拿這個角度去看,我想大家應該就心知肚明為何放空新創泡沫幾乎是不可能的事情——基本上新創的估值是由風險資本家透過投資做出來的,換句話說,如果真的要搞購買CDS的放空者,他可以透過各種方式維持新創的估值、甚至增長:

  • 透過小金額的新一輪融資,做出一樣或者更高的估值。這輪就算損失,也只是損失小金額的現金,但卻可以拿新的高估值回頭去跟放空者要求更高的保證金和保險費。
  • 如果新創真的面臨有可能會燒完現金而倒閉,那最極端的作法就是停掉所有會燒現金的新創營運,裁掉所有的員工,讓新創留下空殼和資產負債表剩下的現金,但不宣布倒閉,也不募新的資金(就沒有新的估值)。這樣子就可以繼續跟CDS購買者收取保費——這部分搞不好還比名存實亡的新創本身好賺呢!

當然,熟稔金融理論的放空者可以透過合約去試圖避免這些賤招,例如要求把新創的使用者數量(哈!)增長的速度列入客觀估值考慮,但風險資本投資裡面本來就充滿各種資訊不對稱,不像次級信貸還可以觀察由國家統計的房貸違約率等,然後可以跟造市者吵得面紅耳赤,所以不用嘗試也可以知道,試圖用這些額外條款去規範這個道德風險,是浪費生命的一種行為。
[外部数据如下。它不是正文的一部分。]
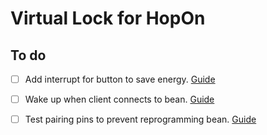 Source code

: # Virtual Lock for HopOn

## To do
- [ ] Add interrupt for button to save energy. [Guide](http://punchthrough.com/bean/guides/features/power-management/#polling-vs-interrupts)
- [ ] Wake up when client connects to bean. [Guide](https://github.com/PunchThrough/bean-arduino-core/blob/master/examples/sleep/enableWakeOnConnect.ino)
- [ ] Test pairing pins to prevent reprogramming bean. [Guide](https://github.com/PunchThrough/bean-arduino-core/blob/master/examples/pairing/setPairingPin.ino)

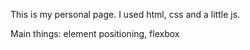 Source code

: This is my personal page. I used html, css and a little js. 

Main things: element positioning, flexbox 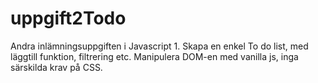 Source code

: # uppgift2Todo

Andra inlämningsuppgiften i Javascript 1. Skapa en enkel To do list, med läggtill funktion, filtrering etc.
Manipulera DOM-en med vanilla js, inga särskilda krav på CSS.
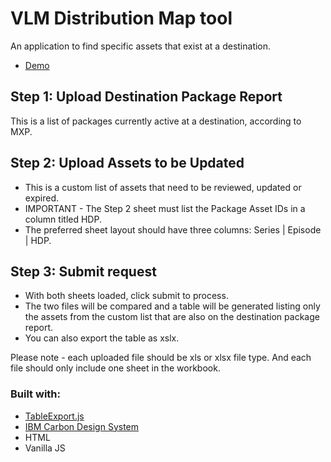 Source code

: # VLM Distribution Map tool

An application to find specific assets that exist at a destination.

- [Demo](https://vlm-ms-tools.netlify.app/)

## Step 1: Upload Destination Package Report

This is a list of packages currently active at a destination, according to MXP.

## Step 2: Upload Assets to be Updated

- This is a custom list of assets that need to be reviewed, updated or expired.
- IMPORTANT - The Step 2 sheet must list the Package Asset IDs in a column titled HDP.
- The preferred sheet layout should have three columns: Series | Episode | HDP.

## Step 3: Submit request

- With both sheets loaded, click submit to process.
- The two files will be compared and a table will be generated listing only the assets from the custom list that are also on the destination package report.
- You can also export the table as xslx.

Please note - each uploaded file should be xls or xlsx file type. And each file should only include one sheet in the workbook.

### Built with:

- [TableExport.js](https://github.com/clarketm/TableExport)
- [IBM Carbon Design System](https://github.com/carbon-design-system/carbon)
- HTML
- Vanilla JS

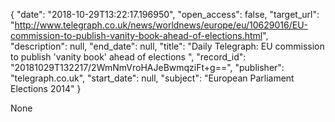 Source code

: {
  "date": "2018-10-29T13:22:17.196950", 
  "open_access": false, 
  "target_url": "http://www.telegraph.co.uk/news/worldnews/europe/eu/10629016/EU-commission-to-publish-vanity-book-ahead-of-elections.html", 
  "description": null, 
  "end_date": null, 
  "title": "Daily Telegraph: EU commission to publish 'vanity book' ahead of elections ", 
  "record_id": "20181029T132217/2WmNmVroHAJeBwmqziFt+g==", 
  "publisher": "telegraph.co.uk", 
  "start_date": null, 
  "subject": "European Parliament Elections 2014"
}

None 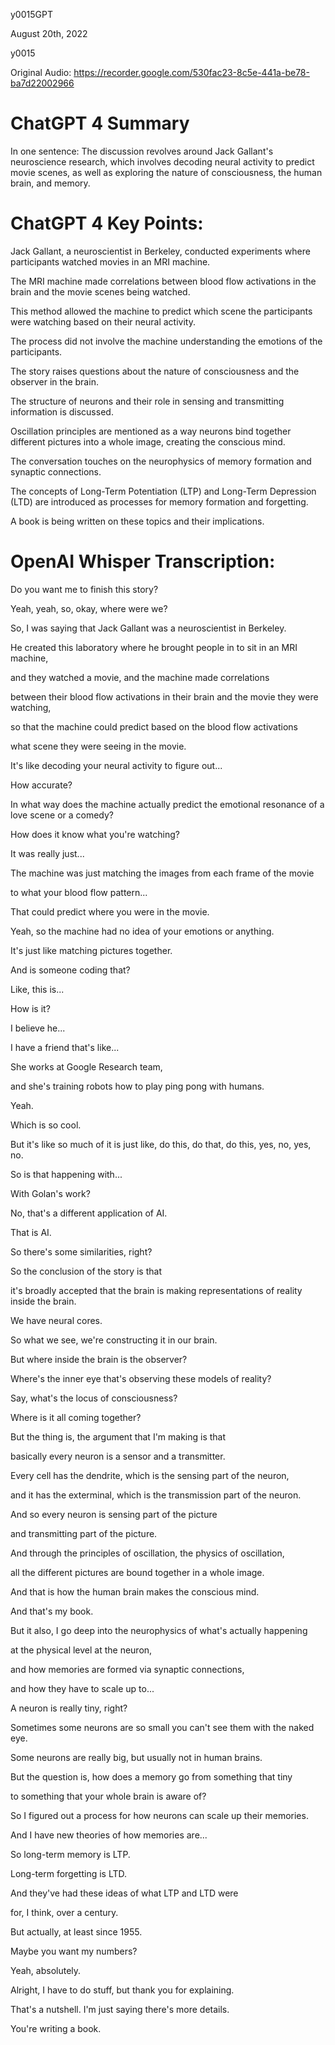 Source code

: y0015GPT

August 20th, 2022

y0015

Original Audio: https://recorder.google.com/530fac23-8c5e-441a-be78-ba7d22002966

# ChatGPT 4 Summary

In one sentence: The discussion revolves around Jack Gallant's neuroscience research, which involves decoding neural activity to predict movie scenes, as well as exploring the nature of consciousness, the human brain, and memory.

# ChatGPT 4 Key Points:

Jack Gallant, a neuroscientist in Berkeley, conducted experiments where participants watched movies in an MRI machine.

The MRI machine made correlations between blood flow activations in the brain and the movie scenes being watched.

This method allowed the machine to predict which scene the participants were watching based on their neural activity.

The process did not involve the machine understanding the emotions of the participants.

The story raises questions about the nature of consciousness and the observer in the brain.

The structure of neurons and their role in sensing and transmitting information is discussed.

Oscillation principles are mentioned as a way neurons bind together different pictures into a whole image, creating the conscious mind.

The conversation touches on the neurophysics of memory formation and synaptic connections.

The concepts of Long-Term Potentiation (LTP) and Long-Term Depression (LTD) are introduced as processes for memory formation and forgetting.

A book is being written on these topics and their implications.

# OpenAI Whisper Transcription:

Do you want me to finish this story?

Yeah, yeah, so, okay, where were we?

So, I was saying that Jack Gallant was a neuroscientist in Berkeley.

He created this laboratory where he brought people in to sit in an MRI machine,

and they watched a movie, and the machine made correlations

between their blood flow activations in their brain and the movie they were watching,

so that the machine could predict based on the blood flow activations

what scene they were seeing in the movie.

It's like decoding your neural activity to figure out...

How accurate?

In what way does the machine actually predict the emotional resonance of a love scene or a comedy?

How does it know what you're watching?

It was really just...

The machine was just matching the images from each frame of the movie

to what your blood flow pattern...

That could predict where you were in the movie.

Yeah, so the machine had no idea of your emotions or anything.

It's just like matching pictures together.

And is someone coding that?

Like, this is...

How is it?

I believe he...

I have a friend that's like...

She works at Google Research team,

and she's training robots how to play ping pong with humans.

Yeah.

Which is so cool.

But it's like so much of it is just like, do this, do that, do this, yes, no, yes, no.

So is that happening with...

With Golan's work?

No, that's a different application of AI.

That is AI.

So there's some similarities, right?

So the conclusion of the story is that

it's broadly accepted that the brain is making representations of reality inside the brain.

We have neural cores.

So what we see, we're constructing it in our brain.

But where inside the brain is the observer?

Where's the inner eye that's observing these models of reality?

Say, what's the locus of consciousness?

Where is it all coming together?

But the thing is, the argument that I'm making is that

basically every neuron is a sensor and a transmitter.

Every cell has the dendrite, which is the sensing part of the neuron,

and it has the exterminal, which is the transmission part of the neuron.

And so every neuron is sensing part of the picture

and transmitting part of the picture.

And through the principles of oscillation, the physics of oscillation,

all the different pictures are bound together in a whole image.

And that is how the human brain makes the conscious mind.

And that's my book.

But it also, I go deep into the neurophysics of what's actually happening

at the physical level at the neuron,

and how memories are formed via synaptic connections,

and how they have to scale up to...

A neuron is really tiny, right?

Sometimes some neurons are so small you can't see them with the naked eye.

Some neurons are really big, but usually not in human brains.

But the question is, how does a memory go from something that tiny

to something that your whole brain is aware of?

So I figured out a process for how neurons can scale up their memories.

And I have new theories of how memories are...

So long-term memory is LTP.

Long-term forgetting is LTD.

And they've had these ideas of what LTP and LTD were

for, I think, over a century.

But actually, at least since 1955.

Maybe you want my numbers?

Yeah, absolutely.

Alright, I have to do stuff, but thank you for explaining.

That's a nutshell. I'm just saying there's more details.

You're writing a book. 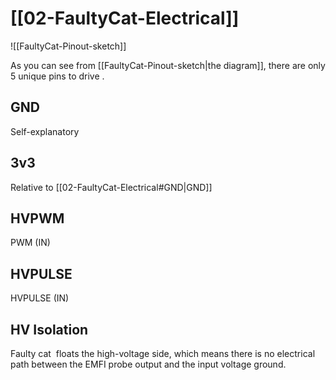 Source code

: 
# [[02-FaultyCat-Electrical]]

![[FaultyCat-Pinout-sketch]]


As you can see from [[FaultyCat-Pinout-sketch|the diagram]], there are only 5 unique pins to drive .

## GND
Self-explanatory
## 3v3
Relative to [[02-FaultyCat-Electrical#GND|GND]]

## HVPWM
PWM (IN)

## HVPULSE
HVPULSE (IN)

## HV Isolation

Faulty cat  floats the high-voltage side, which means there is no electrical path between the EMFI probe output and the input voltage ground.  
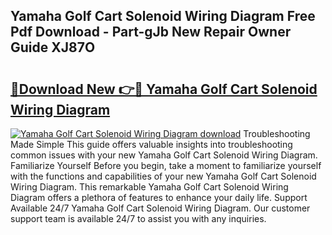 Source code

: ## Yamaha Golf Cart Solenoid Wiring Diagram Free Pdf Download - Part-gJb New Repair Owner Guide XJ87O

# <h2><a href="http://dft1y1i.blite.top/?on=Yamaha+Golf+Cart+Solenoid+Wiring+Diagram">🔗Download New 👉🔴 Yamaha Golf Cart Solenoid Wiring Diagram</a></h2>

[![Yamaha Golf Cart Solenoid Wiring Diagram download](https://i.imgur.com/lujVjoI.png)](http://dft1y1i.blite.top/?on=Yamaha+Golf+Cart+Solenoid+Wiring+Diagram)
Troubleshooting Made Simple This guide offers valuable insights into troubleshooting common issues with your new Yamaha Golf Cart Solenoid Wiring Diagram. Familiarize Yourself Before you begin, take a moment to familiarize yourself with the functions and capabilities of your new Yamaha Golf Cart Solenoid Wiring Diagram. This remarkable Yamaha Golf Cart Solenoid Wiring Diagram offers a plethora of features to enhance your daily life. Support Available 24/7 Yamaha Golf Cart Solenoid Wiring Diagram. Our customer support team is available 24/7 to assist you with any inquiries.
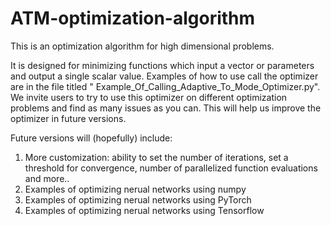 # ATM-optimization-algorithm
This is an optimization algorithm for high dimensional problems.

It is designed for minimizing functions which input a vector or parameters and output a single scalar value.
Examples of how to use call the optimizer are in the file titled " Example_Of_Calling_Adaptive_To_Mode_Optimizer.py".
We invite users to try to use this optimizer on different optimization problems and find as many issues as you can. This will help us improve the optimizer in future versions.



Future versions will (hopefully) include:
1. More customization: ability to set the number of iterations, set a threshold for convergence, number of parallelized function evaluations and more..
2. Examples of optimizing nerual networks using numpy
2. Examples of optimizing nerual networks using PyTorch
3. Examples of optimizing nerual networks using Tensorflow

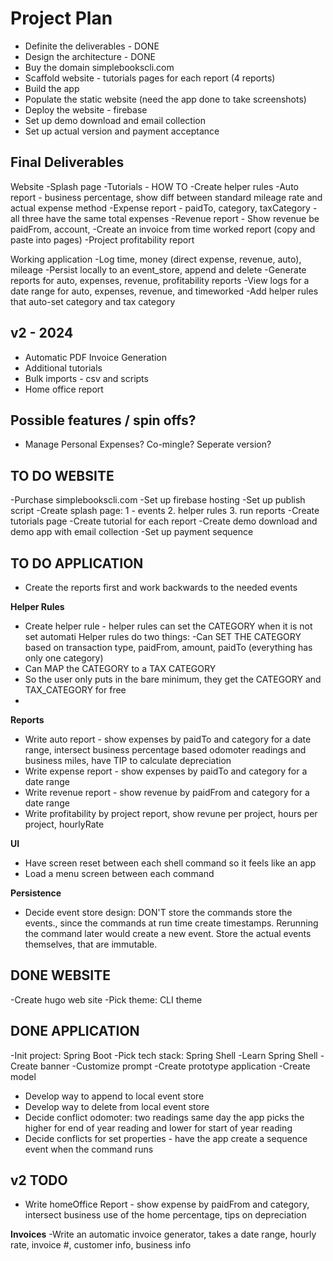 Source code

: # Project Plan
- Definite the deliverables - DONE 
- Design the architecture - DONE
- Buy the domain simplebookscli.com
- Scaffold website - tutorials pages for each report (4 reports)
- Build the app 
- Populate the static website (need the app done to take screenshots)
- Deploy the website - firebase
- Set up demo download and email collection
- Set up actual version and payment acceptance


## Final Deliverables
Website
    -Splash page
    -Tutorials - HOW TO
        -Create helper rules
        -Auto report - business percentage, show diff between standard mileage rate and actual expense method
        -Expense report - paidTo, category, taxCategory - all three have the same total expenses
        -Revenue report - Show revenue be paidFrom, account,
        -Create an invoice from time worked report (copy and paste into pages)
        -Project profitability report
    
Working application
-Log time, money (direct expense, revenue, auto), mileage
-Persist locally to an event_store, append and delete
-Generate reports for auto, expenses, revenue, profitability reports
-View logs for a date range for auto, expenses, revenue, and timeworked
-Add helper rules that auto-set category and tax category

## v2 - 2024
- Automatic PDF Invoice Generation
- Additional tutorials
- Bulk imports - csv and scripts        
- Home office report

## Possible features / spin offs?
- Manage Personal Expenses? Co-mingle? Seperate version?


## TO DO WEBSITE
-Purchase simplebookscli.com
-Set up firebase hosting
-Set up publish script
-Create splash page: 1 - events 2. helper rules 3. run reports
-Create tutorials page
-Create tutorial for each report
-Create demo download and demo app with email collection
-Set up payment sequence

## TO DO APPLICATION
- Create the reports first and work backwards to the needed events

**Helper Rules**
- Create helper rule - helper rules can set the CATEGORY when it is not set automati
Helper rules do two things:
-Can SET THE CATEGORY based on transaction type, paidFrom, amount, paidTo (everything has only one category)
- Can MAP the CATEGORY to a TAX CATEGORY
- So the user only puts in the bare minimum, they get the CATEGORY and TAX_CATEGORY for free
- 

**Reports**
- Write auto report - show expenses by paidTo and category for a date range, intersect business percentage based odomoter readings and business miles, have TIP to calculate depreciation
- Write expense report - show expenses by paidTo and category for a date range
- Write revenue report - show revenue by paidFrom and category for a date range
- Write profitability by project report, show revune per project, hours per project, hourlyRate

**UI**
- Have screen reset between each shell command so it feels like an app
- Load a menu screen between each command

**Persistence**
- Decide event store design: DON'T store the commands store the events., since the commands at run time create timestamps.  Rerunning the command later would create a new event. Store the actual events themselves, that are immutable.

## DONE WEBSITE

-Create hugo web site 
-Pick theme: CLI theme

## DONE APPLICATION
-Init project: Spring Boot
-Pick tech stack: Spring Shell
-Learn Spring Shell
-Create banner
-Customize prompt
-Create prototype application
-Create model
- Develop way to append to local event store
- Develop way to delete from local event store
- Decide conflict odomoter: two readings same day the app picks the higher for end of year reading and lower for start of year reading
- Decide conflicts for set properties - have the app create a sequence event when the command runs


## v2 TODO
- Write homeOffice Report - show expense by paidFrom and category, intersect business use of the home percentage, tips on depreciation

**Invoices**
-Write an automatic invoice generator, takes a date range, hourly rate, invoice #, customer info, business info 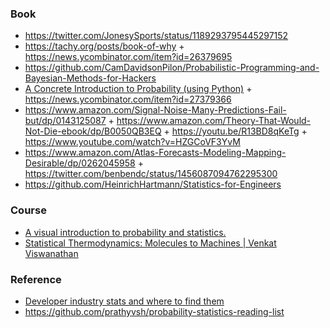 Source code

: ### Book

- https://twitter.com/JonesySports/status/1189293795445297152
- https://tachy.org/posts/book-of-why + https://news.ycombinator.com/item?id=26379695
- https://github.com/CamDavidsonPilon/Probabilistic-Programming-and-Bayesian-Methods-for-Hackers
- [A Concrete Introduction to Probability (using Python)](https://github.com/norvig/pytudes/blob/main/ipynb/Probability.ipynb) + https://news.ycombinator.com/item?id=27379366
- https://www.amazon.com/Signal-Noise-Many-Predictions-Fail-but/dp/0143125087 + https://www.amazon.com/Theory-That-Would-Not-Die-ebook/dp/B0050QB3EQ + https://youtu.be/R13BD8qKeTg + https://www.youtube.com/watch?v=HZGCoVF3YvM
- https://www.amazon.com/Atlas-Forecasts-Modeling-Mapping-Desirable/dp/0262045958 + https://twitter.com/benbendc/status/1456087094762295300
- https://github.com/HeinrichHartmann/Statistics-for-Engineers

### Course

- [A visual introduction to probability and statistics.](https://seeing-theory.brown.edu)
- [Statistical Thermodynamics: Molecules to Machines | Venkat Viswanathan](https://www.coursera.org/learn/statistical-thermodynamics-cm)


### Reference

- [Developer industry stats and where to find them](https://github.com/sw-yx/tracking)
- https://github.com/prathyvsh/probability-statistics-reading-list
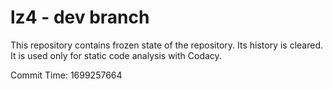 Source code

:# lz4 - dev branch

This repository contains frozen state of the repository.
Its history is cleared. It is used only for static code
analysis with Codacy.

Commit Time: 1699257664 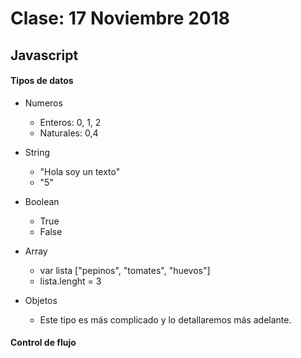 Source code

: # Clase: 17 Noviembre 2018

## Javascript

#### Tipos de datos

* Numeros
    * Enteros: 0, 1, 2
    * Naturales: 0,4

* String
    * "Hola soy un texto"
    * "5"

* Boolean
    * True
    * False
    
* Array
    * var lista ["pepinos", "tomates", "huevos"]
    * lista.lenght = 3

* Objetos
    * Este tipo es más complicado y lo detallaremos más adelante.


#### Control de flujo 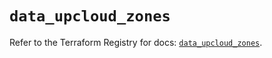 # `data_upcloud_zones`

Refer to the Terraform Registry for docs: [`data_upcloud_zones`](https://registry.terraform.io/providers/upcloudltd/upcloud/5.6.1/docs/data-sources/zones).

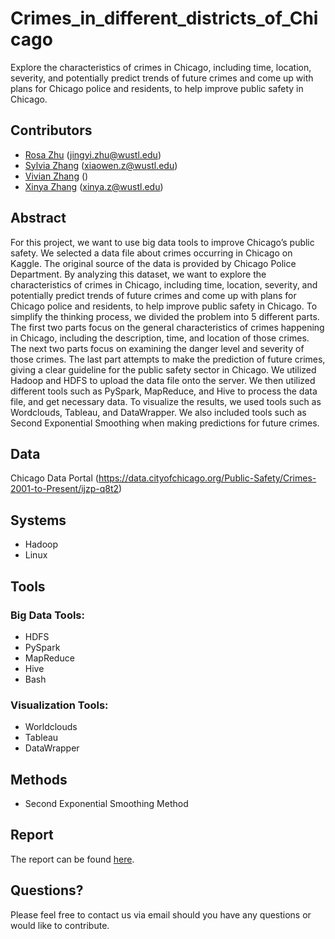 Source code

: # Crimes_in_different_districts_of_Chicago
Explore the characteristics of crimes in Chicago, including time, location, severity, and potentially predict trends of future crimes and come up with plans for Chicago police and residents, to help improve public safety in Chicago.

## Contributors
* [Rosa Zhu](https://github.com/rooosaJUJU) (jingyi.zhu@wustl.edu)
* [Sylvia Zhang](https://github.com/Sylviaaa77) (xiaowen.z@wustl.edu)
* [Vivian Zhang]() ()
* [Xinya Zhang]() (xinya.z@wustl.edu)

## Abstract
For this project, we want to use big data tools to improve Chicago’s public safety. We selected a data file about crimes occurring in Chicago on Kaggle. The original source of the data is provided by Chicago Police Department. By analyzing this dataset, we want to explore the characteristics of crimes in Chicago, including time, location, severity, and potentially predict trends of future crimes and come up with plans for Chicago police and residents, to help improve public safety in Chicago. To simplify the thinking process, we divided the problem into 5 different parts. The first two parts focus on the general characteristics of crimes happening in Chicago, including the description, time, and location of those crimes. The next two parts focus on examining the danger level and severity of those crimes. The last part attempts to make the prediction of future crimes, giving a clear guideline for the public safety sector in Chicago. We utilized Hadoop and HDFS to upload the data file onto the server. We then utilized different tools such as PySpark, MapReduce, and Hive to process the data file, and get necessary data. To visualize the results, we used tools such as Wordclouds, Tableau, and DataWrapper. We also included tools such as Second Exponential Smoothing when making predictions for future crimes.

## Data
Chicago Data Portal (https://data.cityofchicago.org/Public-Safety/Crimes-2001-to-Present/ijzp-q8t2)

## Systems
* Hadoop
* Linux

## Tools
### Big Data Tools:
* HDFS
* PySpark
* MapReduce
* Hive
* Bash
### Visualization Tools:
* Worldclouds
* Tableau
* DataWrapper

## Methods
* Second Exponential Smoothing Method

## Report
The report can be found [here](https://github.com/rooosaJUJU/Crimes_in_different_districts_of_Chicago/blob/main/Crimes_in_different_districts_of_Chicago_Report.pdf).

## Questions?
Please feel free to contact us via email should you have any questions or would like to contribute.

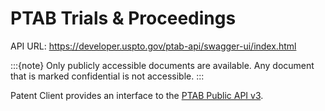 # PTAB Trials & Proceedings

API URL: <https://developer.uspto.gov/ptab-api/swagger-ui/index.html>

:::{note}
Only publicly accessible documents are available. Any document that is marked confidential is not accessible.
:::

Patent Client provides an interface to the [PTAB Public API v3](https://developer.uspto.gov/ptab-api/swagger-ui/index.html).




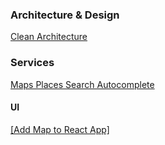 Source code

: ### Architecture & Design

[Clean Architecture](https://www.geeksforgeeks.org/complete-guide-to-clean-architecture/)

### Services

[Maps Places Search Autocomplete](https://developers.google.com/maps/documentation/places/web-service/migrate-autocomplete?_gl=1*1gjnmv1*_up*MQ..*_ga*OTA0NjYwMTAyLjE3NDYwNzM4NDY.*_ga_NRWSTWS78N*MTc0NjA3Mzg0Ny4xLjEuMTc0NjA3NDE1Mi4wLjAuMA..)

#### UI

[[Add Map to React App]](https://developers.google.com/codelabs/maps-platform/maps-platform-101-react-js#2)
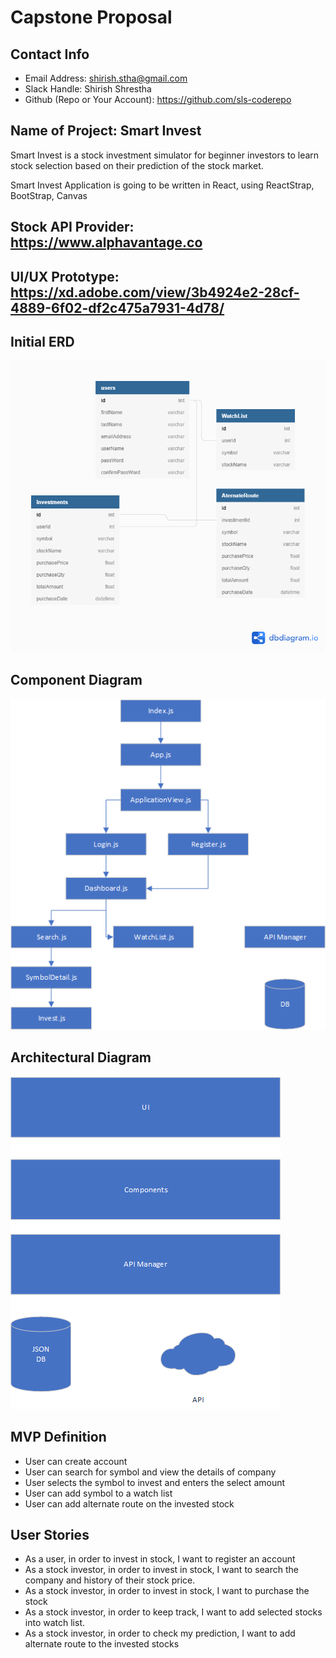 # Capstone Proposal 
## Contact Info 
* Email Address: shirish.stha@gmail.com
* Slack Handle: Shirish Shrestha
* Github (Repo or Your Account): https://github.com/sls-coderepo

## Name of Project: Smart Invest

Smart Invest is a stock investment simulator for beginner investors to learn stock selection based on their prediction of the stock market.

Smart Invest Application is going to be written in React, using ReactStrap, BootStrap, Canvas

## Stock API Provider:  https://www.alphavantage.co
## UI/UX Prototype: https://xd.adobe.com/view/3b4924e2-28cf-4889-6f02-df2c475a7931-4d78/

## Initial ERD
<img src="docs/smartInvest_ERD.png">

## Component Diagram
<img src="docs/SmartInvest.png">

## Architectural Diagram
<img src="docs/SmartInvest_Architecture.png">

## MVP Definition
* User can create account
* User can search for symbol and view the details of company
* User selects the symbol to invest and enters the select amount
* User can add symbol to a watch list 
* User can add alternate route on the invested stock 


## User Stories 
* As a user, in order to invest in stock, I want to register an account
* As a stock investor, in order to invest in stock, I want to search the company  and history of their stock price.
* As a stock investor, in order to invest in stock, I want to purchase the stock 
* As a stock investor, in order to keep track, I want to add selected stocks into watch list.
* As a stock investor, in order to check my prediction, I want to add alternate route to the invested stocks






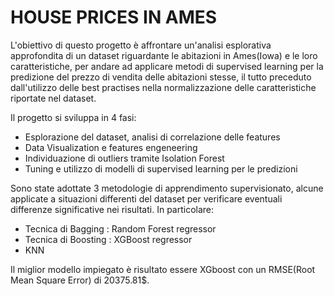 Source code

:# HOUSE PRICES IN AMES

L'obiettivo di questo progetto è affrontare un'analisi esplorativa approfondita di un dataset riguardante le abitazioni in Ames(Iowa) e le loro caratteristiche, 
per andare ad applicare metodi di supervised learning per la predizione del prezzo di vendita delle abitazioni stesse, il tutto preceduto
dall'utilizzo delle best practises nella normalizzazione delle caratteristiche riportate nel dataset.

Il progetto si sviluppa in  4 fasi:
- Esplorazione del dataset, analisi di correlazione delle features
- Data Visualization e features engeneering
- Individuazione di outliers tramite Isolation Forest
- Tuning e utilizzo di modelli di supervised learning per le predizioni

Sono state adottate 3 metodologie di apprendimento supervisionato, alcune applicate a situazioni differenti del dataset per verificare eventuali differenze
significative nei risultati.
In particolare:
- Tecnica di Bagging : Random Forest regressor
- Tecnica di Boosting : XGBoost regressor
- KNN

Il miglior modello impiegato è risultato essere XGboost con un RMSE(Root Mean Square Error) di 20375.81$.

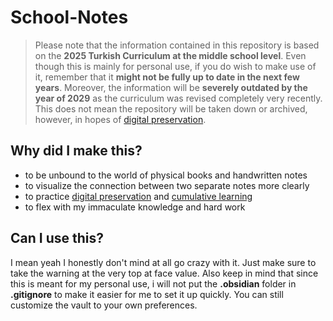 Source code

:# School-Notes
> Please note that the information contained in this repository is based on the **2025 Turkish Curriculum at the middle school level**. Even though this is mainly for personal use, if you do wish to make use of it, remember that it **might not be fully up to date in the next few years**. Moreover, the information will be **severely outdated by the year of 2029** as the curriculum was revised completely very recently. This does not mean the repository will be taken down or archived, however, in hopes of [digital preservation](https://en.wikipedia.org/wiki/Digital_preservation).

## Why did I make this?
- to be unbound to the world of physical books and handwritten notes
- to visualize the connection between two separate notes more clearly
- to practice [digital preservation](https://en.wikipedia.org/wiki/Digital_preservation) and [cumulative learning](https://en.wikipedia.org/wiki/Cumulative_learning)
- to flex with my immaculate knowledge and hard work

## Can I use this?
I mean yeah I honestly don't mind at all go crazy with it. Just make sure to take the warning at the very top at face value. Also keep in mind that since this is meant for my personal use, i will not put the **.obsidian** folder in **.gitignore** to make it easier for me to set it up quickly. You can still customize the vault to your own preferences.
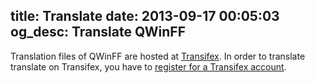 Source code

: title: Translate
date: 2013-09-17 00:05:03
og_desc: Translate QWinFF
---

Translation files of QWinFF are hosted at [Transifex](https://www.transifex.com/projects/p/qwinff/). In order to translate translate on Transifex, you have to [register for a Transifex account](https://www.transifex.com/signup/).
走筆至此,雖然還有很多想像空間,但大家應該可以充分理解:要用CDS放空新創泡沫是遠比《大賣空》中的英雄們放空次級房貸更難的事情,就算真心相信新創泡沫始終會破滅,要自導自演一部新創版本的《大賣空》,還不如去放空做大量新創生意的上市公司股票,例如提供絕大多數新創雲端服務AWS亞馬遜,或者收取大量新創廣告費用的臉書推特,因為當新創整群垮台,這些公司的這些營收項目就會受到衝擊。

但我建議大家還是別費這個心了,君不見亞馬遜年年會計獲利掛零,公司股價卻節節攀升嗎?要放空這樣的未來概念股,是連老練的投資銀行家都不敢輕易下手的,奉勸讀者諸君還是把自己保護好,買包五香瓜子隔岸觀火就好。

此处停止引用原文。